Dynamically Feasible Path Planning in Cluttered Environments via Reachable Bezier Polytopes

TL;DR

This paper introduces a method using reachable Bezier polytopes and GPU acceleration to generate collision-free, dynamically feasible paths for robots in cluttered environments, demonstrated on 3D hopping tasks.

Contribution

It presents a novel approach combining reachable Bezier polytopes with GPU computing for real-time, feasible path planning in complex environments.

Findings

Efficient path planning meeting real-time constraints.

Successful demonstration on 3D hopping in cluttered spaces.
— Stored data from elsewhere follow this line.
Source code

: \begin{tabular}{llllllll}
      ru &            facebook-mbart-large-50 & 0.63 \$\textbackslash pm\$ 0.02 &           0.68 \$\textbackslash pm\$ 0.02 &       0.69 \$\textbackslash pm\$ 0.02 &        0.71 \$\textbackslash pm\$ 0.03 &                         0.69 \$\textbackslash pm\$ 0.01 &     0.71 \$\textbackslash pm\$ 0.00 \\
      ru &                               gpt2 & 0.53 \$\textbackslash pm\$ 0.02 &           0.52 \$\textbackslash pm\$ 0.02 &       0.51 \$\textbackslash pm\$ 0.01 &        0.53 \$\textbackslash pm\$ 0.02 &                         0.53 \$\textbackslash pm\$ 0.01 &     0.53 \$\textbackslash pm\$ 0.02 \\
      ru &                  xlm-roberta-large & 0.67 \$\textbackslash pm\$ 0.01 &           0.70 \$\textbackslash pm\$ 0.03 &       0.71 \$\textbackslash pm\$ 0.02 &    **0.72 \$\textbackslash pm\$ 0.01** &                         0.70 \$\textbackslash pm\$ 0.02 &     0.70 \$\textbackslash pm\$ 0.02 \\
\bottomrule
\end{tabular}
Framework ensures collision avoidance and dynamic feasibility.

Abstract

The deployment of robotic systems in real world environments requires the ability to quickly produce paths through cluttered, non-convex spaces. These planned trajectories must be both kinematically feasible (i.e., collision free) and dynamically feasible (i.e., satisfy the underlying system dynamics), necessitating a consideration of both the free space and the dynamics of the robot in the path planning phase. In this work, we explore the application of reachable Bezier polytopes as an efficient tool for generating trajectories satisfying both kinematic and dynamic requirements. Furthermore, we demonstrate that by offloading specific computation tasks to the GPU, such an algorithm can meet tight real time requirements. We propose a layered control architecture that efficiently produces collision free and dynamically feasible paths for nonlinear control systems, and demonstrate the framework on the tasks of 3D hopping in a cluttered environment.